Murray advances Britain to first Davis Cup final in 37 years

Andy Murray celebrates victory in his match against Bernard Tomic of Australia to wrap up Great Britain's triumph.

Jordan Mansfield

GLASGOW, Scotland — Andy Murray sent Britain into its first Davis Cup final in 37 years on Sunday, securing victory against Australia with a straight-sets win over Bernard Tomic.

Murray — ranked third in the world — produced a 7-5, 6-3, 6-2 triumph to send Britain into an unassailable 3-1 lead and ensure it will face Belgium or Argentina in the Nov. 27-29 final.

"We knew it would be an incredibly difficult match to win, Australia have great depth and experience," Murray said. "We fought extremely hard, everyone played their part in the team and I’m glad to finish it off today.

"It’s been a very tough weekend for me physically, and mentally it’s draining as well."

Murray won both his singles matches and doubles with his brother Jamie and now hopes to win the Davis Cup for Britain for the first time since 1936.

Britain’s last final appearance was in 1978.

"It would be an incredible achievement," Murray said. "There’s a long way to go and two incredibly difficult teams in front of us."

The Belgium-Argentina semifinal was tied at 2-2 as Murray spoke.

"It would be nice if Argentina could get through and we could play the final at home," Murray said.

Just as he was during Friday’s demolition of Thanasi Kokkinakis, Murray was on top form as he treated about 8,000 fans at the Emirates Arena to an outstanding array of shots.

The Scotsman has now helped the British to their last seven Davis Cup points — along with Jamie Murray — to see off the United States, France and now Australia.

Murray had endured four hours on court alongside his brother before seeing off Lleyton Hewitt and Sam Groth in Saturday’s doubles, but he could not have started any better as he launched two aces in his first three points.
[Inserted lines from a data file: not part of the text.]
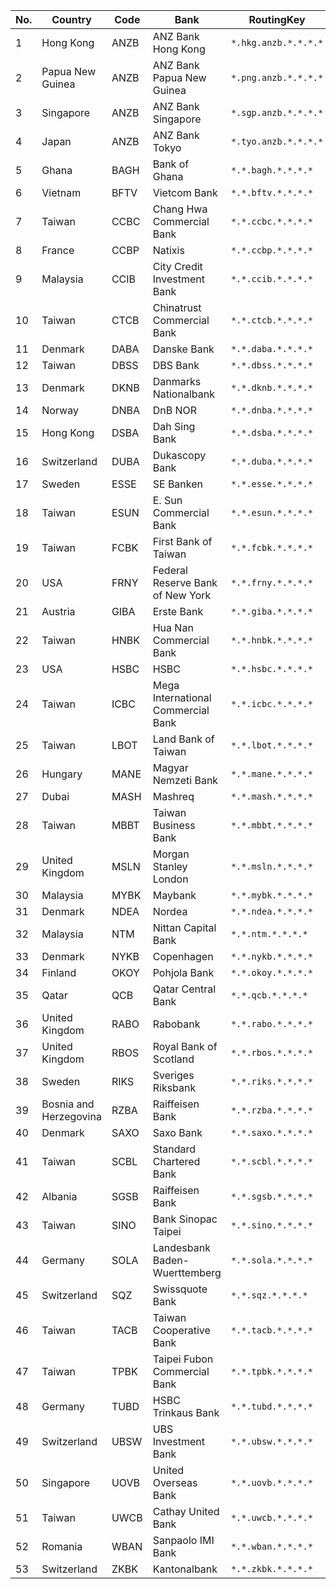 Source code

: | No.| Country | Code | Bank | RoutingKey |
| -- | -- | -- | -- | -- |
| 1 | Hong Kong | ANZB  | ANZ Bank Hong Kong | ```*.hkg.anzb.*.*.*.*``` |
| 2 | Papua New Guinea  | ANZB  | ANZ Bank Papua New Guinea  | ```*.png.anzb.*.*.*.*``` |
| 3 | Singapore | ANZB  | ANZ Bank Singapore | ```*.sgp.anzb.*.*.*.*``` |
| 4 | Japan | ANZB  | ANZ Bank Tokyo | ```*.tyo.anzb.*.*.*.*``` |
| 5 | Ghana | BAGH  | Bank of Ghana | ```*.*.bagh.*.*.*.*``` |
| 6 | Vietnam | BFTV  | Vietcom Bank | ```*.*.bftv.*.*.*.*``` | 
| 7 | Taiwan | CCBC  | Chang Hwa Commercial Bank | ```*.*.ccbc.*.*.*.*``` | 
| 8 | France | CCBP  | Natixis | ```*.*.ccbp.*.*.*.*``` | 
| 9 | Malaysia | CCIB  | City Credit Investment Bank | ```*.*.ccib.*.*.*.*``` | 
| 10 | Taiwan | CTCB  | Chinatrust Commercial Bank | ```*.*.ctcb.*.*.*.*``` | 
| 11 | Denmark | DABA  | Danske Bank | ```*.*.daba.*.*.*.*``` | 
| 12 | Taiwan | DBSS  | DBS Bank | ```*.*.dbss.*.*.*.*``` | 
| 13 | Denmark | DKNB  | Danmarks Nationalbank | ```*.*.dknb.*.*.*.*``` | 
| 14 | Norway | DNBA  | DnB NOR | ```*.*.dnba.*.*.*.*``` | 
| 15 | Hong Kong | DSBA  | Dah Sing Bank | ```*.*.dsba.*.*.*.*``` |
| 16 | Switzerland | DUBA  | Dukascopy Bank  | ```*.*.duba.*.*.*.*``` | 
| 17 | Sweden | ESSE  | SE Banken | ```*.*.esse.*.*.*.*``` | 
| 18 | Taiwan | ESUN  | E. Sun Commercial Bank | ```*.*.esun.*.*.*.*``` | 
| 19 | Taiwan | FCBK  | First Bank of Taiwan  | ```*.*.fcbk.*.*.*.*``` | 
| 20 | USA | FRNY  | Federal Reserve Bank of New York  | ```*.*.frny.*.*.*.*``` | 
| 21 | Austria | GIBA  | Erste Bank | ```*.*.giba.*.*.*.*``` | 
| 22 | Taiwan | HNBK  | Hua Nan Commercial Bank | ```*.*.hnbk.*.*.*.*``` | 
| 23 | USA | HSBC  | HSBC | ```*.*.hsbc.*.*.*.*``` | 
| 24 | Taiwan | ICBC  | Mega International Commercial Bank | ```*.*.icbc.*.*.*.*``` | 
| 25 | Taiwan | LBOT  | Land Bank of Taiwan | ```*.*.lbot.*.*.*.*``` | 
| 26 | Hungary | MANE  | Magyar Nemzeti Bank | ```*.*.mane.*.*.*.*``` | 
| 27 | Dubai | MASH  | Mashreq | ```*.*.mash.*.*.*.*``` | 
| 28 | Taiwan | MBBT  | Taiwan Business Bank | ```*.*.mbbt.*.*.*.*``` | 
| 29 | United Kingdom | MSLN  | Morgan Stanley London | ```*.*.msln.*.*.*.*``` | 
| 30 | Malaysia | MYBK  | Maybank | ```*.*.mybk.*.*.*.*``` | 
| 31 | Denmark | NDEA  | Nordea | ```*.*.ndea.*.*.*.*``` | 
| 32 | Malaysia | NTM  | Nittan Capital Bank  | ```*.*.ntm.*.*.*.*``` | 
| 33 | Denmark | NYKB  | Copenhagen | ```*.*.nykb.*.*.*.*``` | 
| 34 | Finland | OKOY  | Pohjola Bank | ```*.*.okoy.*.*.*.*``` | 
| 35 | Qatar | QCB  | Qatar Central Bank | ```*.*.qcb.*.*.*.*``` | 
| 36 | United Kingdom | RABO  | Rabobank | ```*.*.rabo.*.*.*.*``` | 
| 37 | United Kingdom | RBOS  | Royal Bank of Scotland | ```*.*.rbos.*.*.*.*``` | 
| 38 | Sweden | RIKS  | Sveriges Riksbank | ```*.*.riks.*.*.*.*``` | 
| 39 | Bosnia and Herzegovina | RZBA  | Raiffeisen Bank | ```*.*.rzba.*.*.*.*``` | 
| 40 | Denmark | SAXO  | Saxo Bank | ```*.*.saxo.*.*.*.*``` | 
| 41 | Taiwan | SCBL  | Standard Chartered Bank | ```*.*.scbl.*.*.*.*``` | 
| 42 | Albania | SGSB  | Raiffeisen Bank | ```*.*.sgsb.*.*.*.*``` | 
| 43 | Taiwan | SINO  | Bank Sinopac Taipei  | ```*.*.sino.*.*.*.*``` | 
| 44 | Germany | SOLA  | Landesbank Baden-Wuerttemberg | ```*.*.sola.*.*.*.*``` | 
| 45 | Switzerland | SQZ  | Swissquote Bank | ```*.*.sqz.*.*.*.*``` | 
| 46 | Taiwan | TACB  | Taiwan Cooperative Bank  | ```*.*.tacb.*.*.*.*``` | 
| 47 | Taiwan | TPBK  | Taipei Fubon Commercial Bank | ```*.*.tpbk.*.*.*.*``` | 
| 48 | Germany | TUBD  | HSBC Trinkaus Bank | ```*.*.tubd.*.*.*.*``` |
| 49 | Switzerland | UBSW  | UBS Investment Bank | ```*.*.ubsw.*.*.*.*``` | 
| 50 | Singapore | UOVB  | United Overseas Bank | ```*.*.uovb.*.*.*.*``` | 
| 51 | Taiwan | UWCB  | Cathay United Bank | ```*.*.uwcb.*.*.*.*``` |
| 52 | Romania | WBAN  | Sanpaolo IMI Bank | ```*.*.wban.*.*.*.*``` 
| 53 | Switzerland | ZKBK  | Kantonalbank | ```*.*.zkbk.*.*.*.*``` |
Murray only lost one point in his first two service games and broke in Tomic’s second, winning his third break point when a deep, high shot put the Australian on the back foot before he sent a backhand into the net.

It was not entirely plain sailing. Murray was broken as he served for the set, after initially saving a break point he double-faulted and was then wide with a backhand to hand its 23rd-ranked opponent a way back into the set.


But the reprieve did not last long. Murray set up three break-points in the next game and finished Tomic off with a deft backhand drop shot.

Murray strengthened his grip in the fourth game of the second set, producing some magnificent defense work to return shots that were hard enough just to reach, and Tomic cracked when he smashed into the net to set up two break points.

Murray only needed one as his opponent this time sent a backhand into the net, and Britain’s top-ranked player went on to see out the set by confidently serving to love.

He soon broke to love to take control of the third set and he swept to victory in style.

He went 4-2 ahead thanks to two audacious drop shots in succession, followed by an ace, to leave Tomic looking utterly broken.

Tomic was broken in the next game and Murray wrapped up the victory when his opponent was wide with a return of serve.